[postgis-users] ST_Union() performance problem (with possible funding)

Brent Wood pcreso at pcreso.com
Wed Oct 16 17:21:06 PDT 2013


Hi, 


Any advice appreciated!!

I'm undertaking a spatial analysis using Postgis (what else would I use!!!). The first part works well.


I take a large number (potentially millions) of lines defined by start & end points & buffer them to create polygons. (I'm working in lat/long EPSG:4326 but transforming to a custom equal area projection for the buffering operation).

I generate a grid of 5x5km cells (polygons) covering the region of interest.

I clip the line based polygons to the grid, so I can generate statistics for each cell describing the lines that intersect with it, various quantitative measures such as ST_Union() the clipped line polygons to generate a footprint in each cell to work out how much is/is not covered, or sum the ST_Area() of the clipped polygons grouped by cell to calculate an aggregate cover, which can be several times the actual cell area.



So far so good, it works well, the code is clear & transparent & provides a good result.
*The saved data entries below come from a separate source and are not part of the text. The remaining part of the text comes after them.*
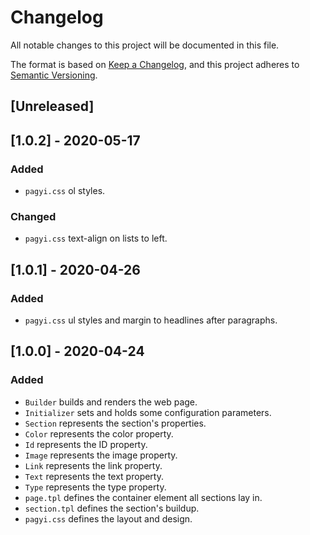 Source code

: # Changelog
All notable changes to this project will be documented in this file.

The format is based on [Keep a Changelog](https://keepachangelog.com/en/1.0.0/),
and this project adheres to [Semantic Versioning](https://semver.org/spec/v2.0.0.html).

## [Unreleased]

## [1.0.2] - 2020-05-17
### Added
- `pagyi.css` ol styles.

### Changed
- `pagyi.css` text-align on lists to left.

## [1.0.1] - 2020-04-26
### Added
- `pagyi.css` ul styles and margin to headlines after paragraphs.

## [1.0.0] - 2020-04-24
### Added
- `Builder` builds and renders the web page.
- `Initializer` sets and holds some configuration parameters.
- `Section` represents the section's properties.
- `Color` represents the color property.
- `Id` represents the ID property.
- `Image` represents the image property.
- `Link` represents the link property.
- `Text` represents the text property.
- `Type` represents the type property.
- `page.tpl` defines the container element all sections lay in.
- `section.tpl` defines the section's buildup.
- `pagyi.css` defines the layout and design.
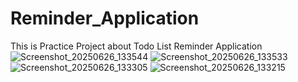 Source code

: # Reminder_Application
This is Practice Project about Todo List Reminder Application
![Screenshot_20250626_133544](https://github.com/user-attachments/assets/06395c3a-d62c-4262-9381-5e1d8178f3ea)
![Screenshot_20250626_133533](https://github.com/user-attachments/assets/118f3501-ba94-44b5-9911-1fc7aa3fc990)
![Screenshot_20250626_133305](https://github.com/user-attachments/assets/58b7e764-b2f5-49a5-aa6b-bf9784009a25)
![Screenshot_20250626_133215](https://github.com/user-attachments/assets/4096a7e0-1978-4330-9191-d65efcf126ba)
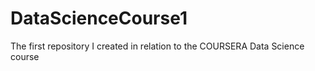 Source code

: DataScienceCourse1
==================

The first repository I created in relation to the COURSERA Data Science course
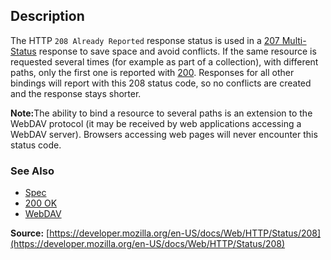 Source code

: ## Description

The HTTP `208 Already Reported` response status is used in a [207 Multi-Status](https://http.cat/status/207) response to save space and avoid conflicts. If the same resource is requested several times (for example as part of a collection), with different paths, only the first one is reported with [200](https://http.cat/status/200). Responses for all other bindings will report with this 208 status code, so no conflicts are created and the response stays shorter.

<aside class="info"><strong>Note:</strong>The ability to bind a resource to several paths is an extension to the WebDAV protocol (it may be received by web applications accessing a WebDAV server). Browsers accessing web pages will never encounter this status code.</aside>

### See Also
- [Spec](https://www.rfc-editor.org/rfc/rfc5842.html#section-7.1)
- [200 OK](https://http.cat/status/200)
- [WebDAV](https://developer.mozilla.org/en-US/docs/Glossary/WebDAV)

**Source:** [https://developer.mozilla.org/en-US/docs/Web/HTTP/Status/208](https://developer.mozilla.org/en-US/docs/Web/HTTP/Status/208)

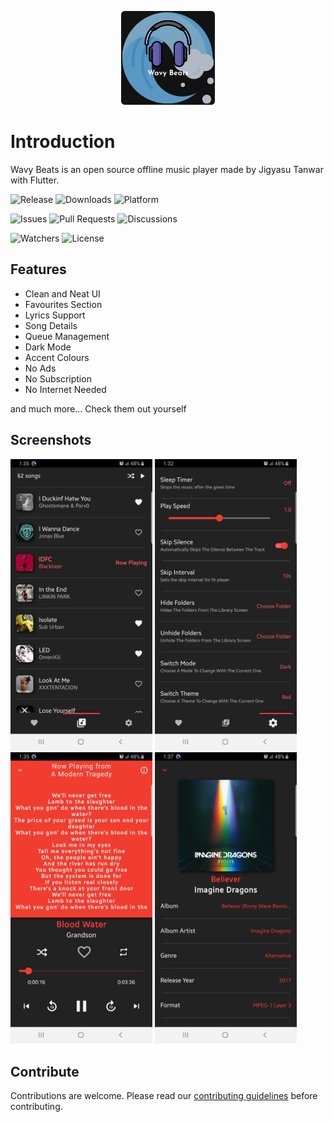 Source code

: <p align="center"><img src="/Logo.jpg" alt="Logo" height="150" width="150"></p>

# Introduction

Wavy Beats is an open source offline music player made by Jigyasu Tanwar with Flutter.

![Release](https://img.shields.io/github/v/release/AssassinAguilar/WavyBeats?color=blue&label=Release%20Version&style=for-the-badge)
![Downloads](https://img.shields.io/github/downloads/AssassinAguilar/WavyBeats/total?color=blue&label=Downloads&style=for-the-badge)
![Platform](https://img.shields.io/badge/Platform-Android-blue?style=for-the-badge)

![Issues](https://img.shields.io/github/issues/AssassinAguilar/WavyBeats?color=blue&label=Issues&style=for-the-badge)
![Pull Requests](https://img.shields.io/github/issues-pr/AssassinAguilar/WavyBeats?color=blue&label=Pull%20Requests&style=for-the-badge)
![Discussions](https://img.shields.io/github/discussions/AssassinAguilar/WavyBeats?color=blue&label=Discussions&style=for-the-badge)

![Watchers](https://img.shields.io/github/watchers/AssassinAguilar/WavyBeats?color=blue&label=Watchers&style=for-the-badge)
![License](https://img.shields.io/github/license/AssassinAguilar/WavyBeats?color=blue&label=License&style=for-the-badge)

## Features

- Clean and Neat UI
- Favourites Section
- Lyrics Support
- Song Details
- Queue Management
- Dark Mode
- Accent Colours
- No Ads
- No Subscription
- No Internet Needed

and much more... Check them out yourself

## Screenshots <br />

<img src="/screenshots/1.jpg" alt="Main Screen" width="45%">
<img src="/screenshots/2.jpg" alt="Settings Screen" width="45%"> <br />
<img src="/screenshots/3.jpg" alt="Player Screen" width="45%">
<img src="/screenshots/4.jpg" alt="Details Screen" width="45%"> <br />

## Contribute

Contributions are welcome. Please read our [contributing guidelines](/CONTRIBUTING.md) before contributing.

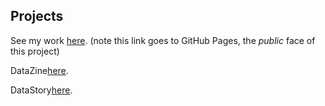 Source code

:## Projects


See my work [here](). (note this link goes to GitHub Pages, the *public* face of this project)



DataZine[here](https://shenshenl.github.io/cdv-student/projects/datazineTemplate/cover.html).

DataStory[here](https://shenshenl.github.io/cdv-student/projects/DataStory/story/back.html).
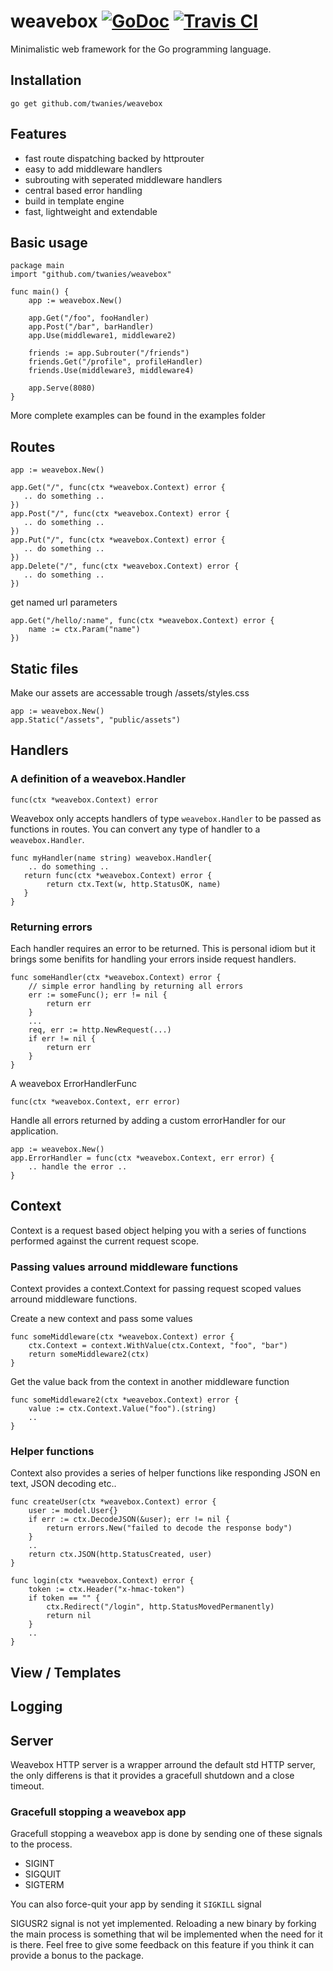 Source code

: # weavebox [![GoDoc](https://godoc.org/github.com/twanies/weavebox?status.svg)](https://godoc.org/github.com/twanies/weavebox) [![Travis CI](https://travis-ci.org/twanies/weavebox.svg?branch=master)](https://travis-ci.org/twanies/weavebox)
Minimalistic web framework for the Go programming language.

## Installation
`go get github.com/twanies/weavebox`

## Features
- fast route dispatching backed by httprouter
- easy to add middleware handlers
- subrouting with seperated middleware handlers
- central based error handling
- build in template engine
- fast, lightweight and extendable

## Basic usage
    package main
    import "github.com/twanies/weavebox"

    func main() {
        app := weavebox.New()

        app.Get("/foo", fooHandler)
        app.Post("/bar", barHandler)
        app.Use(middleware1, middleware2)

        friends := app.Subrouter("/friends")
        friends.Get("/profile", profileHandler)
        friends.Use(middleware3, middleware4)
        
        app.Serve(8080)
    }
More complete examples can be found in the examples folder

## Routes
    app := weavebox.New()

    app.Get("/", func(ctx *weavebox.Context) error {
       .. do something .. 
    })
    app.Post("/", func(ctx *weavebox.Context) error {
       .. do something .. 
    })
    app.Put("/", func(ctx *weavebox.Context) error {
       .. do something .. 
    })
    app.Delete("/", func(ctx *weavebox.Context) error {
       .. do something .. 
    })

get named url parameters

    app.Get("/hello/:name", func(ctx *weavebox.Context) error {
        name := ctx.Param("name")
    })

## Static files
Make our assets are accessable trough /assets/styles.css

    app := weavebox.New()
    app.Static("/assets", "public/assets")

## Handlers
### A definition of a weavebox.Handler

    func(ctx *weavebox.Context) error

Weavebox only accepts handlers of type `weavebox.Handler` to be passed as functions in routes. You can convert any type of handler to a `weavebox.Handler`.

    func myHandler(name string) weavebox.Handler{
        .. do something ..
       return func(ctx *weavebox.Context) error {
            return ctx.Text(w, http.StatusOK, name)
       }
    }

### Returning errors
Each handler requires an error to be returned. This is personal idiom but it brings some benifits for handling your errors inside request handlers.
    
    func someHandler(ctx *weavebox.Context) error {
        // simple error handling by returning all errors 
        err := someFunc(); err != nil {
            return err
        }
        ...
        req, err := http.NewRequest(...)
        if err != nil {
            return err
        }
    }

A weavebox ErrorHandlerFunc    

    func(ctx *weavebox.Context, err error)
    
Handle all errors returned by adding a custom errorHandler for our application.

    app := weavebox.New()
    app.ErrorHandler = func(ctx *weavebox.Context, err error) {
        .. handle the error ..
    }

## Context
Context is a request based object helping you with a series of functions performed against the current request scope.

### Passing values arround middleware functions
Context provides a context.Context for passing request scoped values arround middleware functions.

Create a new context and pass some values

    func someMiddleware(ctx *weavebox.Context) error {
        ctx.Context = context.WithValue(ctx.Context, "foo", "bar")
        return someMiddleware2(ctx)
    }

Get the value back from the context in another middleware function

    func someMiddleware2(ctx *weavebox.Context) error {
        value := ctx.Context.Value("foo").(string)
        ..
    }

### Helper functions
Context also provides a series of helper functions like responding JSON en text, JSON decoding etc..
    
    func createUser(ctx *weavebox.Context) error {
        user := model.User{}
        if err := ctx.DecodeJSON(&user); err != nil {
            return errors.New("failed to decode the response body")
        }
        ..
        return ctx.JSON(http.StatusCreated, user)
    }

    func login(ctx *weavebox.Context) error {
        token := ctx.Header("x-hmac-token")
        if token == "" {
            ctx.Redirect("/login", http.StatusMovedPermanently)
            return nil
        }
        ..
    }


## View / Templates

## Logging

## Server
Weavebox HTTP server is a wrapper arround the default std HTTP server, the only differens is that it provides a gracefull shutdown and a close timeout.

### Gracefull stopping a weavebox app
Gracefull stopping a weavebox app is done by sending one of these signals to the process.
- SIGINT
- SIGQUIT
- SIGTERM

You can also force-quit your app by sending it `SIGKILL` signal

SIGUSR2 signal is not yet implemented. Reloading a new binary by forking the main process is something that wil be implemented when the need for it is there. Feel free to give some feedback on this feature if you think it can provide a bonus to the package.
At least as good as any commercial software can do. My test data subset is processed from scratch in about 30 minutes.

Now I want to ST_Union() all the cell based polygons into an overall single multipolygon representing the footprint. The code is simple. The performance, even with my subset,  is a problem.
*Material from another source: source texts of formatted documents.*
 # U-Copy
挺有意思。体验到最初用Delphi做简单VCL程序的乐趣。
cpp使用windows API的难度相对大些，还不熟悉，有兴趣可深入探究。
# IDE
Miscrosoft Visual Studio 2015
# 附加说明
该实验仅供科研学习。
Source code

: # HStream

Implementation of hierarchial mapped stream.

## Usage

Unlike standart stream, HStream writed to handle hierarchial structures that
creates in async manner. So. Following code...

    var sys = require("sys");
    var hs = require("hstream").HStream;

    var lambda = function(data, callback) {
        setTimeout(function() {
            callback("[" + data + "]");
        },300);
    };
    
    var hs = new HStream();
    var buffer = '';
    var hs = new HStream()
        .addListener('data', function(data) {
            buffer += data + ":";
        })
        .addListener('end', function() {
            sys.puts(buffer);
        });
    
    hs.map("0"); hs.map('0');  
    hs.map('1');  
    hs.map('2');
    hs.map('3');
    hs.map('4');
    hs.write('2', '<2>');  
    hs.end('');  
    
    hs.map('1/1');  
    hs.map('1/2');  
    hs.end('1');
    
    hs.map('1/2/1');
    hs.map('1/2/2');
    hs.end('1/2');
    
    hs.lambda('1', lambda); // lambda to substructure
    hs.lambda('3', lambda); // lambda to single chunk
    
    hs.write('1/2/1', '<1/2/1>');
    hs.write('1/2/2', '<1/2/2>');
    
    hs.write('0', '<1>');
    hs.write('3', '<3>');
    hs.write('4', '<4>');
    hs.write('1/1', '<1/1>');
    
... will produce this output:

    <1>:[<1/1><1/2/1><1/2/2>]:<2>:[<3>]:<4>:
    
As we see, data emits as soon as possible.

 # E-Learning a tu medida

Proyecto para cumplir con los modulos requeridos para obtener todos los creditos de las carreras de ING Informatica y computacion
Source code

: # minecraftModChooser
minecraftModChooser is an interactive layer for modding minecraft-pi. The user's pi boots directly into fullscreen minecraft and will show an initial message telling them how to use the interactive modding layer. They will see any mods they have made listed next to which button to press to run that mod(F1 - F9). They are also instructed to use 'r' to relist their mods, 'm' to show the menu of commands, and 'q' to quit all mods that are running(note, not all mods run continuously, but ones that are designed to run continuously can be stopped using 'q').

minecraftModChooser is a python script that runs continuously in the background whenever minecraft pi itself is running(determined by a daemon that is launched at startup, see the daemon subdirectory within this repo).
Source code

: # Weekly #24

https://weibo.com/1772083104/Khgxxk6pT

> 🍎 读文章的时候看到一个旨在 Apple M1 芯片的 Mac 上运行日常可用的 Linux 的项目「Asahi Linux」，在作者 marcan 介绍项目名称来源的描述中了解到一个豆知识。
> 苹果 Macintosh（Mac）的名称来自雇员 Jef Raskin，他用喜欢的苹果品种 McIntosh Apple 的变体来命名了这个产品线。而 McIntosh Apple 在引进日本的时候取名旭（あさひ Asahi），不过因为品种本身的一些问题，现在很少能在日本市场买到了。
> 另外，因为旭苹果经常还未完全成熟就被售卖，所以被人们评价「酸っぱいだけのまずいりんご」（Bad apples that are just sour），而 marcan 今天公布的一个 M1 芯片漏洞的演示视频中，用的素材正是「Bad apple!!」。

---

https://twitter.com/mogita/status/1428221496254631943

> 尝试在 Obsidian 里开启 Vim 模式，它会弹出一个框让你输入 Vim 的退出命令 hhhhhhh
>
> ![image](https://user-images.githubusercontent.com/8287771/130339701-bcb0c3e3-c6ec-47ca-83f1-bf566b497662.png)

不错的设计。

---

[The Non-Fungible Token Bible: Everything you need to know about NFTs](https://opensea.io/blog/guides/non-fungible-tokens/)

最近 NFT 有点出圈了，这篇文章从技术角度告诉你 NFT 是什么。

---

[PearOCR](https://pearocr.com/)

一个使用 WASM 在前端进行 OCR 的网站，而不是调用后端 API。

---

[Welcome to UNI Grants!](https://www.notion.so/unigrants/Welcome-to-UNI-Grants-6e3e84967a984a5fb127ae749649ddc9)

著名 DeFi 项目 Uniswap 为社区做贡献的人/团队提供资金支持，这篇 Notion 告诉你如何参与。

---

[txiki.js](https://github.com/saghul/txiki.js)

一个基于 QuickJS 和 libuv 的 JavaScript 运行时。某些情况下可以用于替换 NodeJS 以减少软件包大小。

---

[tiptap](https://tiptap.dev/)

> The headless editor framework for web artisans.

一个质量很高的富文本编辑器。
I have thousands of cell based footprint multipolygons, each potentially with thousands of vertices to be ST_Union()ed. Runtime is weeks for an iteration. If I need separate total footprints for 20 different species annually for 5 years, that is 100 iterations. Memory & I/O use is minimal - it is totally cpu bound.

I am looking at trying to simplify the polygons to be unioned to reduce the number of vertices (& hence processing) involved, but to achieve any significant benefit I'm having to change the shape of the polygons to ST_Union() too much. 



Does anyone have any suggestions as to how this could be made significantly faster? 
If I had $$ to throw at developers to work on the codebase (presumably GEOS?) could performance be significantly improved?